*WHAT TO PRODUCE*
Report each line of the listing below that holds "empty".

*DATA TO USE*
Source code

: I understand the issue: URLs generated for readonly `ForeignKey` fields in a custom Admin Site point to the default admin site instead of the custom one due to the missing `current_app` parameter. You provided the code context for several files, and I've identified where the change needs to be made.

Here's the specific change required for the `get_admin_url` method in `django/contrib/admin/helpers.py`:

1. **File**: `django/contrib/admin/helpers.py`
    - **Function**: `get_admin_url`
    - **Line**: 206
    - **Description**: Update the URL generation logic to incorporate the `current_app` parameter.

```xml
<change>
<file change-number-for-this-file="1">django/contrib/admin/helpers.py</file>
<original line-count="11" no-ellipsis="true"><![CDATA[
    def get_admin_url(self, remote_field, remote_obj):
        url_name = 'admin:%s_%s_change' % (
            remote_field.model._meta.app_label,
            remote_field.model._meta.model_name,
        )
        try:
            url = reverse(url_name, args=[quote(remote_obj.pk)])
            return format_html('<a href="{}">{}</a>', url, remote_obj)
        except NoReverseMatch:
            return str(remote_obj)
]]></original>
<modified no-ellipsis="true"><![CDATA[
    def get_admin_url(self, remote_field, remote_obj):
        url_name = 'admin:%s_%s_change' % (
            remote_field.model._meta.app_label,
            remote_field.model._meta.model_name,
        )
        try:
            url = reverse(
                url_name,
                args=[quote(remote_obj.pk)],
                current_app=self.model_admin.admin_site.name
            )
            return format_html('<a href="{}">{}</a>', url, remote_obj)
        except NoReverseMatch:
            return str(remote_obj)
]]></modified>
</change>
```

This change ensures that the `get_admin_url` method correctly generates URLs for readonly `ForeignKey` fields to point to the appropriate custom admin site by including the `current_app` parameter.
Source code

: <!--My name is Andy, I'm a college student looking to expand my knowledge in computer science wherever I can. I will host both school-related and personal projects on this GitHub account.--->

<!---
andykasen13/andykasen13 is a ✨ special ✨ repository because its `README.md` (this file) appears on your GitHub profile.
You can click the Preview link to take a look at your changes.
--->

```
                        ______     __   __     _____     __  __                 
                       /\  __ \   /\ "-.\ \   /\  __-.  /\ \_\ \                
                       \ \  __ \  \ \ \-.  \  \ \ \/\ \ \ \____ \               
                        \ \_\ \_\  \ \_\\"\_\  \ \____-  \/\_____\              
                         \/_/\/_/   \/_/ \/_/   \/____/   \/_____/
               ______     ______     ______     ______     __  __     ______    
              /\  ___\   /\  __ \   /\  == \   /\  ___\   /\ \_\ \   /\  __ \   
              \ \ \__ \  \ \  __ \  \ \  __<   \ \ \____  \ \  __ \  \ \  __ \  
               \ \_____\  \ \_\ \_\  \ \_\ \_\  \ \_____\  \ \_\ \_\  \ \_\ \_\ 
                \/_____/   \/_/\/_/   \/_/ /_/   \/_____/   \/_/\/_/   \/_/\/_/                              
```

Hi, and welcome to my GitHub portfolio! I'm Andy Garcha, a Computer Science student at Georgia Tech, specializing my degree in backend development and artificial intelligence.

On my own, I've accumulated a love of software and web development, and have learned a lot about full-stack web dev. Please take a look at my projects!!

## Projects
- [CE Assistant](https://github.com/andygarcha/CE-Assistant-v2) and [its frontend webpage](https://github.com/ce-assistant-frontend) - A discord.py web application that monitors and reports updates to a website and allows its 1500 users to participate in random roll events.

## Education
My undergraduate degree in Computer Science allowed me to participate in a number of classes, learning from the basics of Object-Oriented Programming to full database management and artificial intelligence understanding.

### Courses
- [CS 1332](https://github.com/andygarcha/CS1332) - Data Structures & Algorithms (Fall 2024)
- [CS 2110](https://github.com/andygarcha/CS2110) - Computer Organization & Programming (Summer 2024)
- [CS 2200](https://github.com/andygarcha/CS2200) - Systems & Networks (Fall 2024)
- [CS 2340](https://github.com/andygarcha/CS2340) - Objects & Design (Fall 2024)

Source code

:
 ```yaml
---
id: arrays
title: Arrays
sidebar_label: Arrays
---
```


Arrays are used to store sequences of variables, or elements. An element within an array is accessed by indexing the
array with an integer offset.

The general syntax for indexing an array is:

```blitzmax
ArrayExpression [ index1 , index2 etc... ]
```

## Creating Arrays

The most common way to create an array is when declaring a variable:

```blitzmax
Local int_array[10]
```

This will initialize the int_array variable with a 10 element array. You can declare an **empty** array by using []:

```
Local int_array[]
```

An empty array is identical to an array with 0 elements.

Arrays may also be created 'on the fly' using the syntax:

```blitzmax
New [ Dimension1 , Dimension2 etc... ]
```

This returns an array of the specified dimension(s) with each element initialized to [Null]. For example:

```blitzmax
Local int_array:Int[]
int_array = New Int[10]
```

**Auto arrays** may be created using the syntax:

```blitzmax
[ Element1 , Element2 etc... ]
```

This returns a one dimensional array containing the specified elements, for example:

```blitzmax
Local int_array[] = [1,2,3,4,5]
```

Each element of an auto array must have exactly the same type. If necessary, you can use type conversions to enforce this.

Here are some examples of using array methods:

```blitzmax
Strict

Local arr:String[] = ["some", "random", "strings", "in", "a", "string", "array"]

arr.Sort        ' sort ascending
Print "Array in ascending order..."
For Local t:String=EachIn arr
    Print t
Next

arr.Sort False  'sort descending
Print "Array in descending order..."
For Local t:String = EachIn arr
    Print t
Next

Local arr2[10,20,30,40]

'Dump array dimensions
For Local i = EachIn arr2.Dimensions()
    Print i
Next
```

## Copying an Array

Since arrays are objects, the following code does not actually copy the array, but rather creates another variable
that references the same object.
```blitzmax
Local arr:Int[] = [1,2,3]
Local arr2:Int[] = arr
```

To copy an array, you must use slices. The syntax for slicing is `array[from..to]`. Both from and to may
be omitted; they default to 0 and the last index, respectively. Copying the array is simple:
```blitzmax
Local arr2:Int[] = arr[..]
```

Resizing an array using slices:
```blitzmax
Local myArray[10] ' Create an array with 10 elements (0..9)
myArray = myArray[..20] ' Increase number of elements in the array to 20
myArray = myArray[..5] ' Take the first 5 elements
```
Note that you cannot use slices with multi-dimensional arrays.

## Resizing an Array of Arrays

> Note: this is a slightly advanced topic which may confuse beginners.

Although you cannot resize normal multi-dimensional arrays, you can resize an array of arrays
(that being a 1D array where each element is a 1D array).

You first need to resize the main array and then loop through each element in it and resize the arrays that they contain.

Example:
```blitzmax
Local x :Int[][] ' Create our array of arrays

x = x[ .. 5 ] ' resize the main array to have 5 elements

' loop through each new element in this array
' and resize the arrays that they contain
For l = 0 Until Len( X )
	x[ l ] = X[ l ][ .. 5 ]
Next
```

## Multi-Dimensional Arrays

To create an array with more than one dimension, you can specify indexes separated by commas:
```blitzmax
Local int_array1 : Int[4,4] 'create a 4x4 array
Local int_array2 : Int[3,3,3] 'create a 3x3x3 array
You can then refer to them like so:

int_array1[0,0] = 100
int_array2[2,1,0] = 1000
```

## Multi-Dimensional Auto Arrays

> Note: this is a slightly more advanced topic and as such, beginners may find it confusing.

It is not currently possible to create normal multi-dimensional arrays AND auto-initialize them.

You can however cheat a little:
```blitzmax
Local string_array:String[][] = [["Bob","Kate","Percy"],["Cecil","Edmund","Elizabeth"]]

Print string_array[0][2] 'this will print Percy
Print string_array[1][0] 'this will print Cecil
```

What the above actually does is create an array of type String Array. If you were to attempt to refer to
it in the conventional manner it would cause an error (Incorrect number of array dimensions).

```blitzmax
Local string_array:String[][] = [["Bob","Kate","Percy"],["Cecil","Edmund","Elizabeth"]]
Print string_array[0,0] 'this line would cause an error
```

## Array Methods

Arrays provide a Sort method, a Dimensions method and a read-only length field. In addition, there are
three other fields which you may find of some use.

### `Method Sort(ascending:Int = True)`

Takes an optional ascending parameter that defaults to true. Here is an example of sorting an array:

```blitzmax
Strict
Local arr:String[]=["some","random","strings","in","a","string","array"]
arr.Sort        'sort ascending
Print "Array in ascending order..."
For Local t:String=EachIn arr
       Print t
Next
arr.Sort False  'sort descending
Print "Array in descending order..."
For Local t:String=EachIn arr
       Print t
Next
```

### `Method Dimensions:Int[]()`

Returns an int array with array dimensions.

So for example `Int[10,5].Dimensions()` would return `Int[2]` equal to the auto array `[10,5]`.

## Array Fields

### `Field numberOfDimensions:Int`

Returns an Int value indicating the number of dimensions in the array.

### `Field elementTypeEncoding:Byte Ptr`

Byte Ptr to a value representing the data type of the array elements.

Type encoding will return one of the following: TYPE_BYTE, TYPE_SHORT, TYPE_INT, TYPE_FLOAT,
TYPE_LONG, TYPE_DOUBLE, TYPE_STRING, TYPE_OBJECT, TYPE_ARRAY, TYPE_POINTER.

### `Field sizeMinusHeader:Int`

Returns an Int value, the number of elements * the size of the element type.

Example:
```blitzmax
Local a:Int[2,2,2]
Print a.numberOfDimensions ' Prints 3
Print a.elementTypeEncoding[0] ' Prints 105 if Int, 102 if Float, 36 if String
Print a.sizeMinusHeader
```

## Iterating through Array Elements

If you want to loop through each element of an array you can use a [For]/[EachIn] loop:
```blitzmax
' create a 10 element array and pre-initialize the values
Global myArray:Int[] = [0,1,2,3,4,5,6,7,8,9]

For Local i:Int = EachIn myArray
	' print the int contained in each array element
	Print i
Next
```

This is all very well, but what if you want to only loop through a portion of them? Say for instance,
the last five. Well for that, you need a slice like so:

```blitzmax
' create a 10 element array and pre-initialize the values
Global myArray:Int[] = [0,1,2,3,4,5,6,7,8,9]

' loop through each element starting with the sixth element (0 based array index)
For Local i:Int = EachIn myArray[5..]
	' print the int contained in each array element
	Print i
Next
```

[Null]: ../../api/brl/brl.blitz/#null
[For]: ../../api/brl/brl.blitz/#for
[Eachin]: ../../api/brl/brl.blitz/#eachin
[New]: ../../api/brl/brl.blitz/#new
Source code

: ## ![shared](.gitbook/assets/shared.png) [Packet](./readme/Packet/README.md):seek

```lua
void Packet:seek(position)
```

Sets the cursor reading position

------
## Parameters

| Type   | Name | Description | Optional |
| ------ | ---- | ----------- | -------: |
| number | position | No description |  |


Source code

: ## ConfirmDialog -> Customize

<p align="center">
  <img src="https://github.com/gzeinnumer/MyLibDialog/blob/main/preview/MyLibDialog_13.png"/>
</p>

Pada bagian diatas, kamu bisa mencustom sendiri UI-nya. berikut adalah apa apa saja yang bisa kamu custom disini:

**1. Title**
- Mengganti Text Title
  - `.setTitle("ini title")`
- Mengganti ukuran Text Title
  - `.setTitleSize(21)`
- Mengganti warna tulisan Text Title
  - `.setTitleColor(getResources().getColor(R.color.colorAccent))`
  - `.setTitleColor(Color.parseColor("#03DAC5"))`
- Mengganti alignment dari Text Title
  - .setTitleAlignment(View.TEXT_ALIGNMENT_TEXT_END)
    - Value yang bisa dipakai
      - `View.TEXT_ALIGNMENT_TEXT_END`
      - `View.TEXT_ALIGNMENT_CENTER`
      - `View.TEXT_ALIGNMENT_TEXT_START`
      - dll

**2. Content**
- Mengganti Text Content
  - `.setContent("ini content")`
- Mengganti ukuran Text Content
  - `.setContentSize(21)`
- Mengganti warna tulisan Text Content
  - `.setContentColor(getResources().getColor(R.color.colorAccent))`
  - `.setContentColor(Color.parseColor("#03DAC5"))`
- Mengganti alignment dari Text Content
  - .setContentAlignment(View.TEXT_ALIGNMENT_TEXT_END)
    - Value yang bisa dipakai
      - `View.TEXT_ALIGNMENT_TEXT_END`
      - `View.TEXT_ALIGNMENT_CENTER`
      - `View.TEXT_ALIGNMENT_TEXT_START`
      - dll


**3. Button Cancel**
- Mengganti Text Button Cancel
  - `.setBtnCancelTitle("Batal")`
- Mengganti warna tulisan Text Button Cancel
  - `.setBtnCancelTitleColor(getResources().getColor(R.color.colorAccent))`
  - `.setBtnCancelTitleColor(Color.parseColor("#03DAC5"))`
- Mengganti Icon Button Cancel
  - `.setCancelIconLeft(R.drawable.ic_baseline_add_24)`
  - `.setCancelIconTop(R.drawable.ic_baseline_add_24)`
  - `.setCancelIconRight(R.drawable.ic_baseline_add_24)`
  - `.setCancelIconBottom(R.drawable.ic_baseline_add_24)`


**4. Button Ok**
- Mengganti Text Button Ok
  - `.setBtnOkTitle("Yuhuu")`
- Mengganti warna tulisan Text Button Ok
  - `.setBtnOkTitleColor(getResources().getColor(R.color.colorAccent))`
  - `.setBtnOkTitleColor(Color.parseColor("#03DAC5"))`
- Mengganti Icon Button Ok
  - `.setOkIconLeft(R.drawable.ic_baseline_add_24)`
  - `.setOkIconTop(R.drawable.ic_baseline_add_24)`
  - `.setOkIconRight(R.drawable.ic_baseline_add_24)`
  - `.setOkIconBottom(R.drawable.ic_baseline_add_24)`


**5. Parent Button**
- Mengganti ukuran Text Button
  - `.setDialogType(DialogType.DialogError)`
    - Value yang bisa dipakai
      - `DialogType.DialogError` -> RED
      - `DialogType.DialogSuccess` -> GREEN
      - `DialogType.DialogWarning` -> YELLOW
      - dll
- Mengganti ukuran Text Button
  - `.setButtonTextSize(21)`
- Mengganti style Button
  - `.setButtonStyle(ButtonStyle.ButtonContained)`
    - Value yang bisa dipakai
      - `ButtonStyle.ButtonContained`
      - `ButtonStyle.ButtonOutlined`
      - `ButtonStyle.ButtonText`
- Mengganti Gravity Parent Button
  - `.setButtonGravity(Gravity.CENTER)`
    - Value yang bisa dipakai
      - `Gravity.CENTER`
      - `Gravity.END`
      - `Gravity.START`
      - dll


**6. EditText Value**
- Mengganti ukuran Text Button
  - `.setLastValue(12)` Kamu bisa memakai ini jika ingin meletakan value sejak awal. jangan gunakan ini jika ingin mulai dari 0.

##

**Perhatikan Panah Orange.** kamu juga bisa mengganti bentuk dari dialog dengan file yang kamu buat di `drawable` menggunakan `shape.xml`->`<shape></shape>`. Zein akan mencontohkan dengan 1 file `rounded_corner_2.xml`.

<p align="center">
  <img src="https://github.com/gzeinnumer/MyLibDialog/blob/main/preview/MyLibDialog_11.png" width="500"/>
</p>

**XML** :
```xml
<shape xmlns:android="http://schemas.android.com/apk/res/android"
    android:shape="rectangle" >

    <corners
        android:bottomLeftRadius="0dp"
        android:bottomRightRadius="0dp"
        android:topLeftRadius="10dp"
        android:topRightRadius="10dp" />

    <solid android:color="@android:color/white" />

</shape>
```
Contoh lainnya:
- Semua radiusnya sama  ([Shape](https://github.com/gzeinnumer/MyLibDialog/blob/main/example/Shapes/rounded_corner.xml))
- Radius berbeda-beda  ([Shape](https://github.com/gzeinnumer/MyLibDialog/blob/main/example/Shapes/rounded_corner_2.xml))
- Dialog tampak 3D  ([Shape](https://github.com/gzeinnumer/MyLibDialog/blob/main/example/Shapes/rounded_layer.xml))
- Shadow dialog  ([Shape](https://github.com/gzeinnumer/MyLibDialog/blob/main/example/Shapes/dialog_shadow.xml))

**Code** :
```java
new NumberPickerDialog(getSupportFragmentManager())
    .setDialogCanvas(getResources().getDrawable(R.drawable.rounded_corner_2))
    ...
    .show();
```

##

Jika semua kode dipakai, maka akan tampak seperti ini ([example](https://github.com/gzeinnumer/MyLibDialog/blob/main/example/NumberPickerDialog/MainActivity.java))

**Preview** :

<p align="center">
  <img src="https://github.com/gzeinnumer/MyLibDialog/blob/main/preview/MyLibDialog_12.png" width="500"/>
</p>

*REPLY*
This will initialize the int_array variable with a 10 element array. You can declare an **empty** array by using []:
An empty array is identical to an array with 0 elements.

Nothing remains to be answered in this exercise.